Marathon Petroleum Corp. agreed to exchange its general partner economic interests in MPLX LP for about $10.1 billion worth of newly issued MPLX common units, a move that will simplify the corporate structure and provide a "clear valuation" for its general partner economic interests in the partnership.
The general partner economic interests, including incentive distribution rights, will be exchanged for 275 million MPLX units. The deal is expected to close Feb. 1, 2018, subject to the immediate closing of the $8.1 billion drop down of refining logistics assets and fuels distribution services, according to a Dec. 15 release.
"The elimination of the rapidly growing [incentive distribution rights] obligation improves the partnership's cost of capital permanently," said Michael Hennigan, president of MPLX. "We believe this buy-in creates one of the fastest paths to accretion compared with similar GP transactions, and positions the partnership extraordinarily well for the future."
Upon deal closing, Marathon Petroleum will continue to control MPLX through its non-economic general partner interest and will own about 64% of the outstanding MPLX units.
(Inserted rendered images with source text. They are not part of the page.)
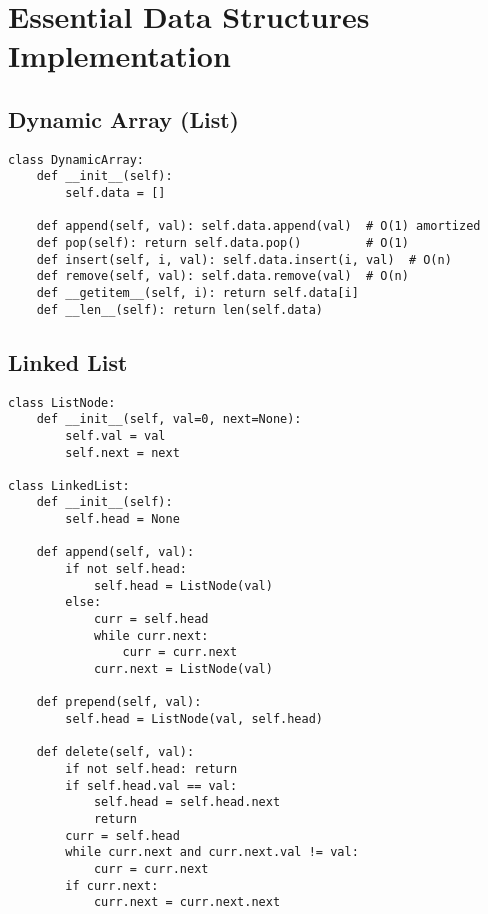 \section{Essential Data Structures Implementation}

\subsection{Dynamic Array (List)}
\begin{verbatim}
class DynamicArray:
    def __init__(self):
        self.data = []
    
    def append(self, val): self.data.append(val)  # O(1) amortized
    def pop(self): return self.data.pop()         # O(1)
    def insert(self, i, val): self.data.insert(i, val)  # O(n)
    def remove(self, val): self.data.remove(val)  # O(n)
    def __getitem__(self, i): return self.data[i]
    def __len__(self): return len(self.data)
\end{verbatim}

\subsection{Linked List}
\begin{verbatim}
class ListNode:
    def __init__(self, val=0, next=None):
        self.val = val
        self.next = next

class LinkedList:
    def __init__(self):
        self.head = None
    
    def append(self, val):
        if not self.head:
            self.head = ListNode(val)
        else:
            curr = self.head
            while curr.next:
                curr = curr.next
            curr.next = ListNode(val)
    
    def prepend(self, val):
        self.head = ListNode(val, self.head)
    
    def delete(self, val):
        if not self.head: return
        if self.head.val == val:
            self.head = self.head.next
            return
        curr = self.head
        while curr.next and curr.next.val != val:
            curr = curr.next
        if curr.next:
            curr.next = curr.next.next
\end{verbatim}

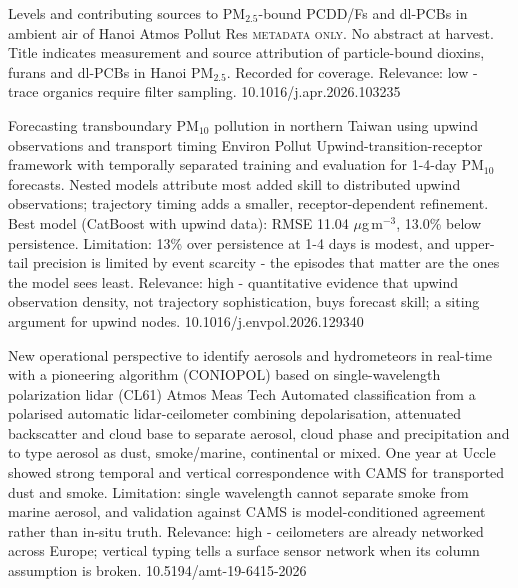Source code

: \documentclass[10pt]{article}
\begin{document}
{Levels and contributing sources to PM$_{2.5}$-bound PCDD/Fs and dl-PCBs in ambient air of Hanoi}
{Atmos Pollut Res}
{\textsc{metadata only.} No abstract at harvest. Title indicates measurement and source attribution of particle-bound dioxins, furans and dl-PCBs in Hanoi PM$_{2.5}$. Recorded for coverage. Relevance: low - trace organics require filter sampling.}
{10.1016/j.apr.2026.103235}

\par{}\baselineskip{}\baselineskip
{}

{Forecasting transboundary PM$_{10}$ pollution in northern Taiwan using upwind observations and transport timing}
{Environ Pollut}
{Upwind-transition-receptor framework with temporally separated training and evaluation for 1-4-day PM$_{10}$ forecasts. Nested models attribute most added skill to distributed upwind observations; trajectory timing adds a smaller, receptor-dependent refinement. Best model (CatBoost with upwind data): RMSE 11.04 $\mu$g\,m$^{-3}$, 13.0\% below persistence. Limitation: 13\% over persistence at 1-4 days is modest, and upper-tail precision is limited by event scarcity - the episodes that matter are the ones the model sees least. Relevance: high - quantitative evidence that upwind observation density, not trajectory sophistication, buys forecast skill; a siting argument for upwind nodes.}
{10.1016/j.envpol.2026.129340}

{New operational perspective to identify aerosols and hydrometeors in real-time with a pioneering algorithm (CONIOPOL) based on single-wavelength polarization lidar (CL61)}
{Atmos Meas Tech}
{Automated classification from a polarised automatic lidar-ceilometer combining depolarisation, attenuated backscatter and cloud base to separate aerosol, cloud phase and precipitation and to type aerosol as dust, smoke/marine, continental or mixed. One year at Uccle showed strong temporal and vertical correspondence with CAMS for transported dust and smoke. Limitation: single wavelength cannot separate smoke from marine aerosol, and validation against CAMS is model-conditioned agreement rather than in-situ truth. Relevance: high - ceilometers are already networked across Europe; vertical typing tells a surface sensor network when its column assumption is broken.}
{10.5194/amt-19-6415-2026}
\end{document}
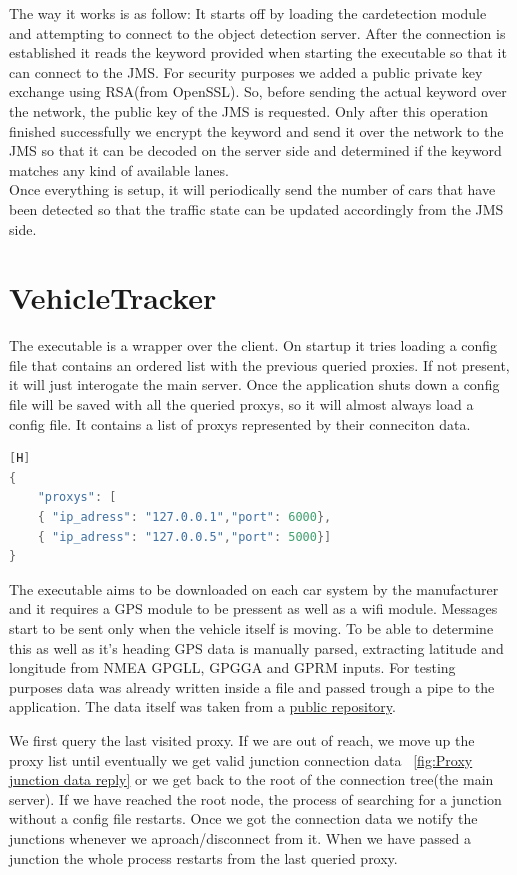 \documentclass[17pt]{report}
\begin{document}
\indent
The way it works is as follow: It starts off by loading the cardetection module and attempting to 
connect to the object detection server. After the connection is 
established it reads the keyword provided when starting the executable 
so that it can connect to the JMS. For security purposes we added a 
public private key exchange using RSA(from OpenSSL). So, before sending 
the actual keyword over the network, the public key of the JMS is 
requested. Only after this operation finished successfully we encrypt 
the keyword and send it over the network to the JMS so that it can be 
decoded on the server side and determined if the keyword matches any 
kind of available lanes.\\
\indent
Once everything is setup, it will periodically
send the number of cars that have been detected so that the traffic state
can be updated accordingly from the JMS side.

\pagebreak
\section{VehicleTracker}
\indent \indent
The executable is a wrapper over the client. On startup it tries loading a
config file that contains an ordered list with the previous queried proxies.
If not present, it will just interogate the main server. Once the application
shuts down a config file will be saved with all the queried proxys, so it will
almost always load a config file. It contains a list of proxys represented by
their conneciton data.

\begin{lstlisting}[language = C++][H]
{
    "proxys": [
    { "ip_adress": "127.0.0.1","port": 6000},
    { "ip_adress": "127.0.0.5","port": 5000}]
}
\end{lstlisting}

The executable aims to be downloaded on each car system by the manufacturer
and it requires a GPS module to be pressent as well as a wifi module. Messages
start to be sent only when the vehicle itself is moving. To be able to
determine this as well as it's heading GPS data is manually parsed, extracting
latitude and longitude from NMEA GPGLL, GPGGA and GPRM inputs. For testing
purposes data was already written inside a file and passed trough a pipe to the
application. The data itself was taken from a \href{https://github.com/ChrisvdHoorn/NMEA_message_GPS_data}{public repository}.

\indent \indent
We first query the last visited proxy. If we are out of reach, we move up the proxy list
until eventually we get valid junction connection data ~\ref{fig:Proxy junction data reply} or we get back to
the root of the connection tree(the main server). If we have reached the root node, 
the process of searching for a junction without a config file restarts. Once we got the 
connection data we notify the junctions whenever we aproach/disconnect from it. When we 
have passed a junction the whole process restarts from the last queried proxy.
\end{document}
The exchange will remove the general partner cash distribution requirements of the partnership and is expected to be profitable to distributable cash flow attributable to common unitholders in the third quarter and for the full year of 2018.
"This exchange fully aligns the interests of MPC and MPLX and facilitates predictable and growing distributions to all unitholders of MPLX, including MPC," said Gary Heminger, chairman and CEO of both Marathon and MPLX.
The exchange was unanimously approved by the boards of both companies. Jefferies LLC was the financial adviser to MPLX's conflicts committee and Andrews Kurth Kenyon LLP was the legal adviser. Marathon Petroleum was advised by Citi on financial matters and Vinson & Elkins LLP on legal matters.